4年生の2学期、体育館で跳び箱の授業中に、コーチの子たちが私に声をかけてきました。
「先生、余っているロイター板ありませんか?」ロイター板とは、跳び箱を踏み切る時に使う跳ねる板です。私は、倉庫から取ってくるよう指示しました。コーチたちは、跳び箱よりも少し離れたところにそれを置きました。しばらく様子を見守っていると、跳べない子が、コーチの用意したロイター板の上を何度か跳んでから、助走をつけて跳び箱に挑戦する様子が見られました。
私が「さっきのロイター板、何に使っているの?」と尋ねると、「○○さんと△△さんは、いつも踏み切りで止まっちゃうから、ロイター板で跳ぶ練習してから、跳び箱に跳んでもらっているの。」と言いました。

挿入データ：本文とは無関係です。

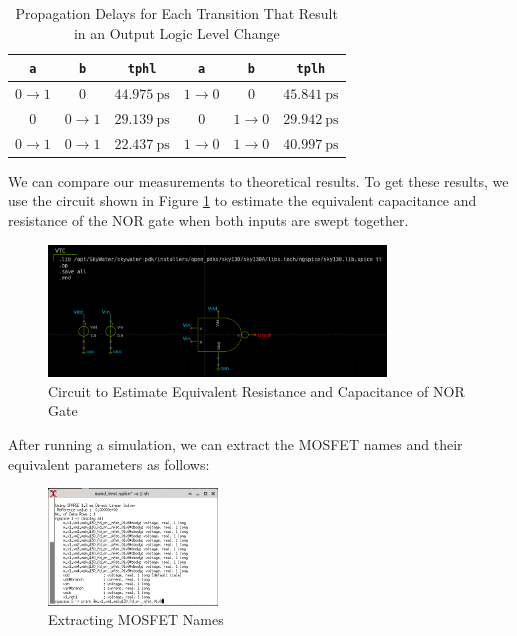 \documentclass[fleqn]{article}
\begin{document}
	\begin{table}[H]
	\begin{center}
	\caption{Propagation Delays for Each Transition That Result in an Output Logic Level Change}
	\label{table::nor_gate_delay_analysis}
	\begin{tabular}{| c | c | c || c | c | c |}
		\hline
		\texttt{a} & \texttt{b} & \texttt{tphl} & \texttt{a} & \texttt{b} & \texttt{tplh} \\
		\hline	
		$0 \rightarrow 1$ & $0$ & $44.975\ \text{ps}$ & $1 \rightarrow 0$ & $0$ & $45.841\ \text{ps}$\\
		\hline	
		$0$ & $0 \rightarrow 1$ & $29.139\ \text{ps}$ & $0$ & $1 \rightarrow 0$ & $29.942\ \text{ps}$\\
		\hline	
		$0 \rightarrow 1$ & $0 \rightarrow 1$ & $22.437\ \text{ps}$ & $1 \rightarrow 0$ & $1 \rightarrow 0$ & $40.997\ \text{ps}$\\
		\hline
	\end{tabular}
	\end{center}
	\end{table}
	
	We can compare our measurements to theoretical results. To get these results, we use the circuit shown in Figure \ref{fig::nor_eq_test_sweep_va_vb} to estimate the equivalent capacitance and resistance of the NOR gate when both inputs are swept together.
	
	\begin{figure}[H]
		\centerline{\includegraphics[width=0.8\textwidth]{nand_eq_test_sweep_va_vb.png}}
		\caption{Circuit to Estimate Equivalent Resistance and Capacitance of NOR Gate}
		\label{fig::nor_eq_test_sweep_va_vb}
	\end{figure}
	
	\noindent After running a simulation, we can extract the MOSFET names and their equivalent parameters as follows:
	
	\begin{figure}[H]
		\centerline{\includegraphics[width=0.4\textwidth]{nand_eq_display_sweep_va_vb.png}}
		\caption{Extracting MOSFET Names}
		\label{fig::nor_eq_display_sweep_va_vb}
	\end{figure}
	
\end{document}
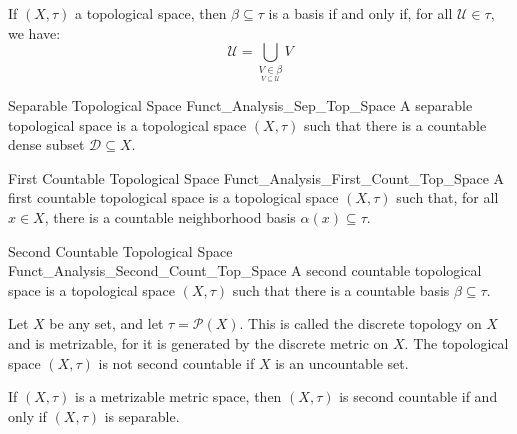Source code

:             \begin{theorem}
                If $(X,\tau)$ a topological space, then
                $\beta\subseteq\tau$ is a basis if and only if,
                for all $\mathcal{U}\in\tau$, we have:
                \begin{equation}
                    \mathcal{U}=
                    \bigcup_{\underset{V\subseteq\mathcal{U}}
                        {V\in\beta}}V
                \end{equation}
            \end{theorem}
            \begin{ldefinition}{Separable Topological Space}
                  {Funct_Analysis_Sep_Top_Space}
                A separable topological space is a topological
                space $(X,\tau)$ such that there is a countable
                dense subset $\mathcal{D}\subseteq{X}$.
            \end{ldefinition}
            \begin{ldefinition}{First Countable Topological Space}
                  {Funct_Analysis_First_Count_Top_Space}
                A first countable topological space is a
                topological space $(X,\tau)$ such that, for
                all $x\in{X}$, there is a countable neighborhood
                basis $\alpha(x)\subseteq\tau$.
            \end{ldefinition}
            \begin{ldefinition}{Second Countable Topological Space}
                  {Funct_Analysis_Second_Count_Top_Space}
                A second countable topological space is a
                topological space $(X,\tau)$ such that there is
                a countable basis $\beta\subseteq\tau$.
            \end{ldefinition}
            \begin{lexample}
                Let $X$ be any set, and let $\tau=\mathcal{P}(X)$.
                This is called the discrete topology on $X$
                and is metrizable, for it is generated by the
                discrete metric on $X$. The topological space
                $(X,\tau)$ is not second countable if $X$ is an
                uncountable set.
            \end{lexample}
            \begin{theorem}
                If $(X,\tau)$ is a metrizable metric space, then
                $(X,\tau)$ is second countable if and only if
                $(X,\tau)$ is separable.
            \end{theorem}
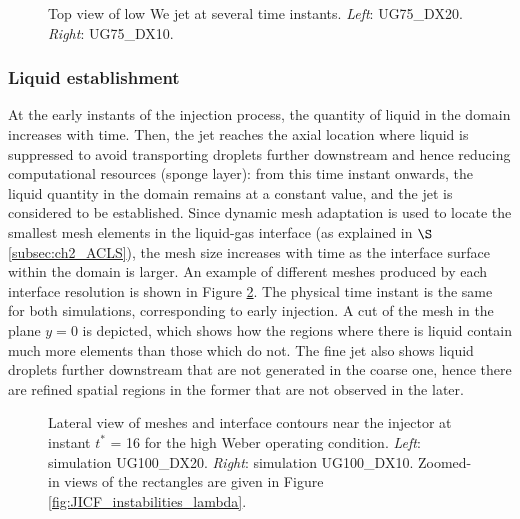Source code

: \clearpage

\begin{figure}[ht]
\centering
{}
\caption[Top view of low We jet at several time instants. ]{Top view of low We jet at several time instants. \textsl{Left}: UG75\_DX20. \textsl{Right}: UG75\_DX10.}
\label{fig:JICF_establishment_UG75_top}
\end{figure}

\clearpage

\subsubsection*{Liquid establishment}

At the early instants of the injection process, the quantity of liquid in the domain increases with time. Then, the jet reaches the axial location where liquid is suppressed to avoid transporting droplets further downstream and hence reducing computational resources (sponge layer): from this time instant onwards, the liquid quantity in the domain remains at a constant value, and the jet is considered to be established. Since dynamic mesh adaptation is used to locate the smallest mesh elements in the liquid-gas interface (as explained in $\S$\ref{subsec:ch2_ACLS}), the mesh size increases with time as the interface surface within the domain is larger. An example of different meshes produced by each interface resolution is shown in Figure \ref{fig:JICF_w_mesh}. The physical time instant is the same for both simulations, corresponding to early injection. A cut of the mesh in the plane $y = 0$ is depicted, which shows how the regions where there is liquid contain much more elements than those which do not. The fine jet also shows liquid droplets further downstream that are not generated in the coarse one, hence there are refined spatial regions in the former that are not observed in the later.




\begin{figure}[ht]
\centering
	\centering
\caption[Lateral view of meshes and interface contours near the injector at instant $t^{*}$ = 16 for the high Weber operating condition.]{Lateral view of meshes and interface contours near the injector at instant $t^{*}$ = 16 for the high Weber operating condition. \textsl{Left}: simulation UG100\_DX20. \textsl{Right}: simulation UG100\_DX10. Zoomed-in views of the rectangles are given in Figure \ref{fig:JICF_instabilities_lambda}.}
\label{fig:JICF_w_mesh}
\end{figure}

コーチをしながらよく観察をし、また跳べない原因を追求し、そして解決策を子どもたちなりに考えたことはとても立派だなぁと感心しました。
10歳前後の子どもは運動能力を著しく高める時期にあり、ゴールデンエイジと呼ばれています。脳がやわらかく、身体つきもしっかりしてくるこの年代の子どもは、どんな運動も見よう見まねで、すぐに動作や技術を覚え、身につけることが出来るのです。しかし、難易度がぐんと上がると感覚だけでは、そう簡単には上手くいきません。時には、人の動きをよく観察・分析し、繰り返し練習をする忍耐力が必要だと考えます。
「□□くん、手のつくところが近いよ」と何度も何度も教えるコーチがいました。ある時、「先生!□□くんが7段跳べるようになったので、見てください!」と本人よりテンションの上がったコーチが声をかけてくれました。忍耐の先にある達成感も共有できているようでこちらまで嬉しくなりました。そしてまた、そのコーチも後日「モンスターボックス跳べるようになった!」と大喜びしておりました。子どもたちは、積極的にコーチを経験し、新たな視点で跳び箱に向き合っている姿が多く見られました。
教えているつもりが教わっているとは、まさにこの事なんだと改めて実感しました。